Prof. Yifu’s assertion, incidentally, summarises the essence of the book, whose Chinese edition is already in the market. The English edition, according to Dr Monga, should be gracing bookshops and internet outlets in the coming days. That, in no way stopped the pair of economists from giving out snippets of the fresh ideas, thinking and policy recommendations for developing countries yearning for growth and sustainable development in a competitive world as espoused in the publication.
Speaking from a personal experience, Prof Yifu regaled the audience with the inspiring turn-around tale of his native Taiwan. The country, he said, was as poor as many African countries in the 1950s, when he was just a youth contemplating his future. Today, he notes, Taiwan is a developed economy with an impressive per capita GDP of $28 000, far outperforming the economies of those countries it once languished in poverty with. China’s more recent example was also cited for good measure.

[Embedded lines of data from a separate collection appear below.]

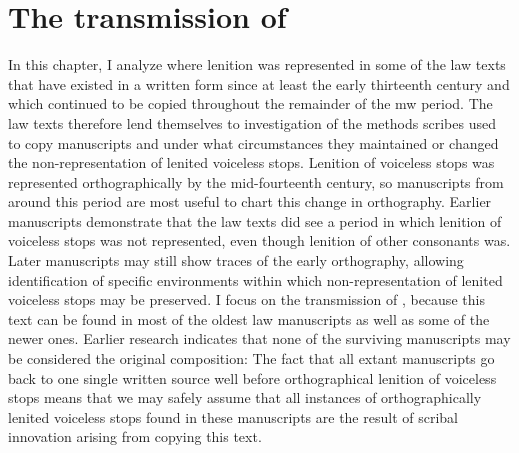 \chapter{The transmission of }
\label{cha:welsh-laws}

In this chapter, I analyze where lenition was represented in some of the law texts that have existed in a written form since at least the early thirteenth century and which continued to be copied throughout the remainder of the \gls{mw} period. The law texts therefore lend themselves to investigation of the methods  scribes used to copy manuscripts and under what circumstances they maintained or changed the non-representation of lenited voiceless stops.
Lenition of voiceless stops was represented orthographically by the mid-fourteenth century, so manuscripts from around this period are most useful to chart this change in orthography.
Earlier manuscripts  demonstrate that the law texts did see a period in which lenition of voiceless stops was not represented, even though lenition of other consonants was.
Later manuscripts may still show traces of the early orthography, allowing identification of specific environments within which non-representation of lenited voiceless stops may be preserved.
I focus on the transmission of , because this text can be found in most of the oldest law manuscripts as well as some of the newer ones. Earlier research indicates that none of the surviving manuscripts may be considered the original composition:
The fact that all extant manuscripts go back to one single written source well before orthographical lenition of voiceless stops means that we may safely assume that all instances of orthographically lenited voiceless stops found in these manuscripts are the result of scribal innovation arising from copying this text. 


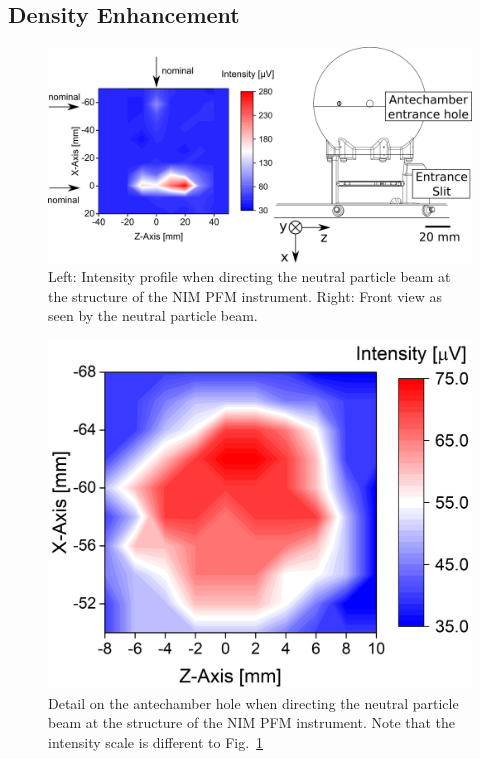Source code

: 	\subsection{Density Enhancement}\label{chap:expDensEntSlit}
	\begin{figure}[h!]
		\centering
		\includegraphics[width=\textwidth]{Experiments/2D_scan_anteEntr.png}
		\caption{Left: Intensity profile when directing the neutral particle beam at the structure of the NIM PFM instrument. Right: Front view as seen by the neutral particle beam.}
		\label{exp:PFMIntCharTot}
	\end{figure}
	\begin{figure}[h!]
		\centering
		\includegraphics[width=.6\textwidth]{Experiments/2D_scan_Ant.png}
		\caption{Detail on the antechamber hole when directing the neutral particle beam at the structure of the NIM PFM instrument. Note that the intensity scale is different to Fig.~\ref{exp:PFMIntCharTot}}
		\label{exp:PFMIntCharAnt}
	\end{figure}	
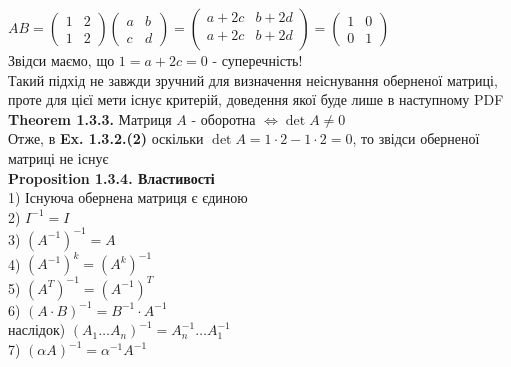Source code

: \documentclass[a4paper, 10pt]{article}
\def\prp#1{\textbf{Proposition {#1}}}
\def\th#1{\textbf{Theorem {#1}}}
\theoremstyle{theoremdd}
\theoremstyle{theoremdd}
\theoremstyle{theoremdd}
\theoremstyle{theoremdd}
\theoremstyle{theoremdd}
\theoremstyle{theoremdd}
\theoremstyle{theoremdd}
\theoremstyle{theoremdd}
\begin{document}
	$AB = \begin{pmatrix}
	1 & 2 \\
	1 & 2
	\end{pmatrix} \begin{pmatrix}
	a & b \\
	c & d
	\end{pmatrix} = \begin{pmatrix}
	a + 2c & b + 2d \\
	a + 2c & b + 2d \\
	\end{pmatrix} = \begin{pmatrix}
	1 & 0 \\
	0 & 1
	\end{pmatrix}$\\
	Звідси маємо, що $1 = a + 2c = 0$ - суперечність!\\
	Такий підхід не завжди зручний для визначення неіснування оберненої матриці, проте для цієї мети існує критерій, доведення якої буде лише в наступному PDF
	\bigskip \\
	\th{1.3.3.} Матриця $A$ - оборотна $\iff \det A \neq 0$
	\bigskip \\
	Отже, в \textbf{Ex. 1.3.2.(2)} оскільки $\det A = 1 \cdot 2 - 1 \cdot 2 = 0$, то звідси оберненої матриці не існує
	\bigskip \\
	\prp{1.3.4. Властивості}\\
	1) Існуюча обернена матриця є єдиною\\
	2) $I^{-1} = I$\\
	3) $(A^{-1})^{-1} = A$\\
	4) $(A^{-1})^k = (A^k)^{-1}$\\
	5) $(A^T)^{-1} = (A^{-1})^T$\\
	6) $(A \cdot B)^{-1} = B^{-1} \cdot A^{-1}$\\
	наслідок) $(A_1 \dots A_n)^{-1} = A_n^{-1} \dots A_1^{-1}$\\
	7) $(\alpha A)^{-1} = \alpha^{-1} A^{-1}$\\
\end{document}
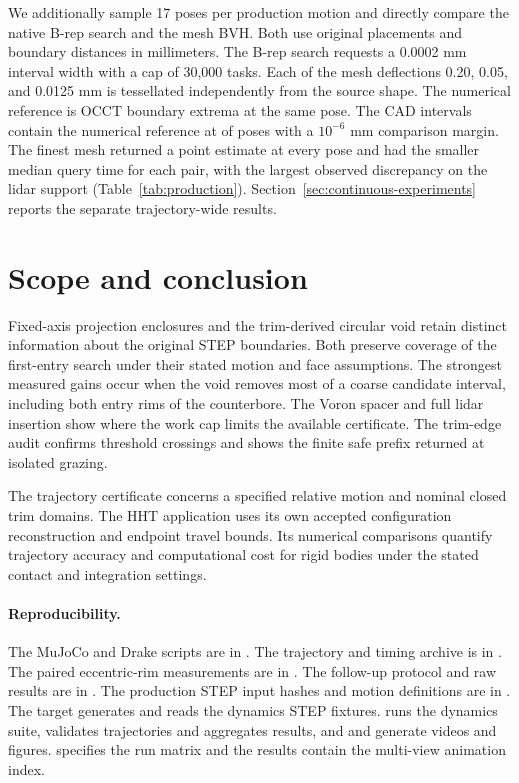 \documentclass[10pt,a4paper]{article}
\begin{document}
We additionally sample 17 poses per production motion and directly compare the native B-rep search and the mesh BVH. Both use original placements and boundary distances in millimeters. The B-rep search requests a 0.0002 mm interval width with a cap of 30,000 tasks. Each of the mesh deflections 0.20, 0.05, and 0.0125 mm is tessellated independently from the source shape. The numerical reference is OCCT boundary extrema at the same pose. The CAD intervals contain the numerical reference at \ProductionOracleAgreement{} of \ProductionOraclePoses{} poses with a \(10^{-6}\) mm comparison margin. The finest mesh returned a point estimate at every pose and had the smaller median query time for each pair, with the largest observed discrepancy on the lidar support (Table~\ref{tab:production}). Section~\ref{sec:continuous-experiments} reports the separate trajectory-wide results.

\ifdefined\EngineBenchmarkRows

\fi

\section{Scope and conclusion}

Fixed-axis projection enclosures and the trim-derived circular void
retain distinct information about the original STEP boundaries. Both
preserve coverage of the first-entry search under their stated motion
and face assumptions. The strongest measured gains occur when the
void removes most of a coarse candidate interval, including both
entry rims of the counterbore. The Voron spacer and full lidar insertion
show where the work cap limits the available certificate. The trim-edge
audit confirms threshold crossings and shows the finite safe prefix
returned at isolated grazing.

The trajectory certificate concerns a specified relative motion and
nominal closed trim domains. The HHT application uses its own accepted
configuration reconstruction and endpoint travel bounds. Its numerical
comparisons quantify trajectory accuracy and computational cost for
rigid bodies under the stated contact and integration settings.

\paragraph{Reproducibility.}
The MuJoCo and Drake scripts are in . The trajectory and timing archive is in .
The paired eccentric-rim measurements are in . The follow-up protocol and raw results are in . The production STEP input hashes and motion definitions are in . The  target generates and reads the dynamics STEP fixtures.  runs the dynamics suite,  validates trajectories and aggregates results, and  and  generate videos and figures.  specifies the run matrix and the results contain the multi-view animation index.



\end{document}
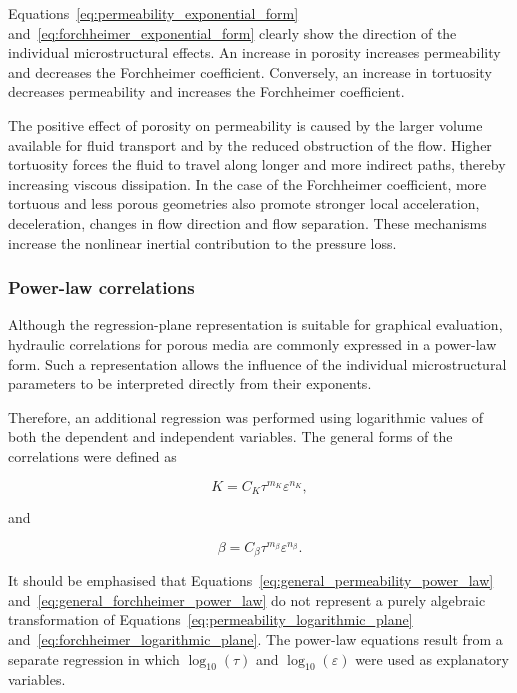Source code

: \documentclass[a4paper]{article}
\begin{document}
Equations~\eqref{eq:permeability_exponential_form}
and~\eqref{eq:forchheimer_exponential_form} clearly show the direction of the
individual microstructural effects. An increase in porosity increases
permeability and decreases the Forchheimer coefficient. Conversely, an
increase in tortuosity decreases permeability and increases the Forchheimer
coefficient.

The positive effect of porosity on permeability is caused by the larger volume
available for fluid transport and by the reduced obstruction of the flow.
Higher tortuosity forces the fluid to travel along longer and more indirect
paths, thereby increasing viscous dissipation. In the case of the Forchheimer
coefficient, more tortuous and less porous geometries also promote stronger
local acceleration, deceleration, changes in flow direction and flow
separation. These mechanisms increase the nonlinear inertial contribution to
the pressure loss.

\subsubsection{Power-law correlations}
\label{sec:parametric_power_law_correlations}

Although the regression-plane representation is suitable for graphical
evaluation, hydraulic correlations for porous media are commonly expressed in
a power-law form. Such a representation allows the influence of the individual
microstructural parameters to be interpreted directly from their exponents.

Therefore, an additional regression was performed using logarithmic values of
both the dependent and independent variables. The general forms of the
correlations were defined as

\begin{equation}
K
=
C_{K}
\tau^{m_{K}}
\varepsilon^{n_{K}},
\label{eq:general_permeability_power_law}
\end{equation}

and

\begin{equation}
\beta
=
C_{\beta}
\tau^{m_{\beta}}
\varepsilon^{n_{\beta}}.
\label{eq:general_forchheimer_power_law}
\end{equation}

It should be emphasised that
Equations~\eqref{eq:general_permeability_power_law}
and~\eqref{eq:general_forchheimer_power_law} do not represent a purely
algebraic transformation of
Equations~\eqref{eq:permeability_logarithmic_plane}
and~\eqref{eq:forchheimer_logarithmic_plane}. The power-law equations result
from a separate regression in which $\log_{10}(\tau)$ and
$\log_{10}(\varepsilon)$ were used as explanatory variables.
\end{document}
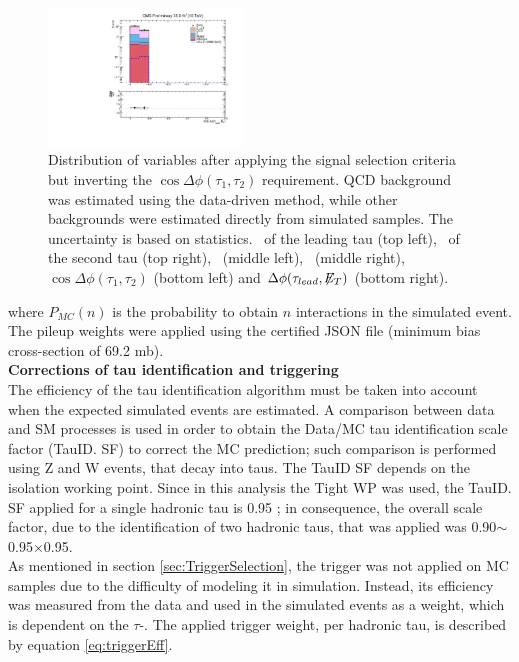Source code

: \begin{figure}[H]
\begin{center}
 \includegraphics[clip,width=0.46\textwidth]{figuras/Chapter5/Plots_CosDphiInv/cosDphiTauMET.pdf} \hfill
 \end{center}
 \caption{Distribution of variables after applying the signal selection criteria but inverting
 the $\cos\Delta \phi (\tau_{1},\tau_{2})$ requirement. QCD background was estimated 
 using the data-driven method, while other backgrounds were estimated  directly 
 from simulated samples. The uncertainty is based on statistics. \pt~of the leading tau (top left),
 \pt~of the second tau (top right), \MET~(middle left), \mass~(middle right), 
 $\cos\Delta \phi (\tau_{1},\tau_{2})$ (bottom left) and $\Delta \phi (\tau_{lead}, \not\!\!E_T)$ (bottom right).}
\label{fig:cosDphiInv}
 \end{figure}

 
\noindent where $P_{MC}(n)$ is the probability to 
obtain $n$ interactions in the simulated event. The pileup weights 
were applied using the certified JSON file (minimum bias 
cross-section of 69.2 mb).\\

\textbf{Corrections of tau identification and triggering} \\

\noindent The efficiency of the tau identification algorithm 
must be taken into account when the expected 
simulated events are estimated. A comparison 
between data and SM processes is used in order 
to obtain the Data/MC tau identification scale factor (TauID. SF)
to correct the MC prediction; such comparison is performed using 
Z and W events, that decay into taus. The TauID SF depends on the 
isolation working point. Since in this analysis the Tight WP was used,
the TauID. SF applied for a single hadronic tau is 0.95 
\cite{CMS-PAS-TAU-16-002}; in consequence, the overall scale factor,
due to the identification of two hadronic taus, that was 
applied was 0.90$\sim$0.95$\times$0.95.\\

\noindent As mentioned in section \ref{sec:TriggerSelection}, the trigger
was not applied on MC samples due to the difficulty of modeling 
it in simulation. Instead, its efficiency was measured from the data 
and used in the simulated events as a weight, which is dependent on 
the $\tau$-\pt. The  applied trigger weight, per hadronic tau,
is described by equation \ref{eq:triggerEff}. \\

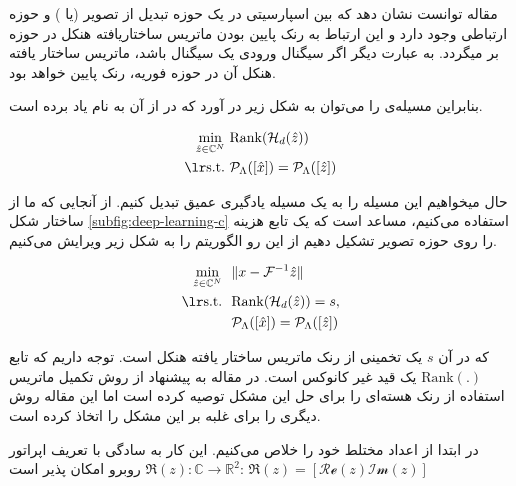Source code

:  مقاله \cite{Jin_2016}
توانست نشان دهد که بین اسپارسیتی در یک حوزه تبدیل از تصویر (یا
 )
و حوزه \kspace ارتباطی وجود دارد و این ارتباط به رنک پایین بودن
 ماتریس ساختاریافته هنکل
 در حوزه \kspace بر میگردد. به عبارت دیگر اگر سیگنال ورودی یک سیگنال  باشد، ماتریس ساختار یافته هنکل آن در حوزه فوریه، رنک پایین خواهد بود.

بنابراین مسیله‌ی 
را می‌توان به شکل زیر در آورد که در \cite{Jin_2016} از آن به نام  یاد برده است.



\removevspace
\begin{subequations}
\begin{align}
\min_{\hat{z}\in\mathbb{C}^N} \ &\mathrm{Rank}(\mathcal{H}_d(\hat{z})) \\
\lrtext{s.t.} \ & \Rho_\Lambda([\hat{x}]) = \Rho_\Lambda([\hat{z}])
\end{align}
\end{subequations}


حال میخواهیم این مسيله را به یک مسیله یادگیری عمیق 
تبدیل کنیم. از آنجایی که ما از ساختار شکل \ref{subfig:deep-learning-c}
 استفاده می‌کنیم، مساعد است که یک تابع هزینه را روی حوزه تصویر تشکیل دهیم از این رو الگوریتم  را به شکل زیر ویرایش می‌کنیم.


\begin{subequations}\label{eq:aloha-modify1}
	\begin{align}
	\min_{\hat{z}\in\mathbb{C}^N} \ \  & \| x - \F^{-1}{\hat{z}}\| \\
	\lrtext{s.t.} \ \  & \mathrm{Rank}(\mathcal{H}_d(\hat{z})) = s, \\
	& \Rho_\Lambda([\hat{x}]) = \Rho_\Lambda([\hat{z}])
	\end{align}
\end{subequations}

که در آن $s$ یک تخمینی از رنک ماتریس ساختار یافته هنکل است. توجه داریم که تابع
 $\mathrm{Rank}(.)$
یک قید غیر کانوکس 
است. در مقاله \cite{Jin_2016}
به پیشنهاد از روش تکمیل ماتریس 
\cite{Cand_s_2009}
استفاده از رنک هسته‌ای
را برای حل این مشکل توصیه کرده است اما این مقاله روش دیگری را برای غلبه بر این مشکل را اتخاذ کرده است. 

در ابتدا از اعداد مختلط خود را خلاص می‌کنیم. این کار به سادگی با تعریف اپراتور $\Re(z): \mathbb{C}\rightarrow\mathbb{R}^2$
روبرو امکان پذیر است:
$\Re(z) = [\mathcal{Re}(z) \mathcal{Im}(z)]$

Beating the Odds lays out how poor countries can achieve the Taiwan ‘miracle’ in spite of such popular prescriptions as purveyed by so-called Washington consensus or other trending economic models. The authors note that the successful East Asian countries are similar to developing countries in Africa and should be role models for those aspiring to improve the lives of their peoples.
Their prescription? They want developing countries to pay attention to some common things the East Asians did: They never allowed themselves to be hamstrung by mainstream economic thought or policy prescriptions by focusing on a pragmatic/proactive approach to the peculiar challenges in their economic space; they were alive and sensitive enough to catch the opportunities that came their way; they started with encouraging small-scale industries appropriate for their level of development, concentrating on labour-intensive industries where they could had comparative advantage; pursued import substitution and built industrial parks that side-stepped infrastructure inadequacies.
Surely much more practical tips can be gleaned from the book by those who purchase their copies, as Dr Monga humorously quipped as he brought the session to a close.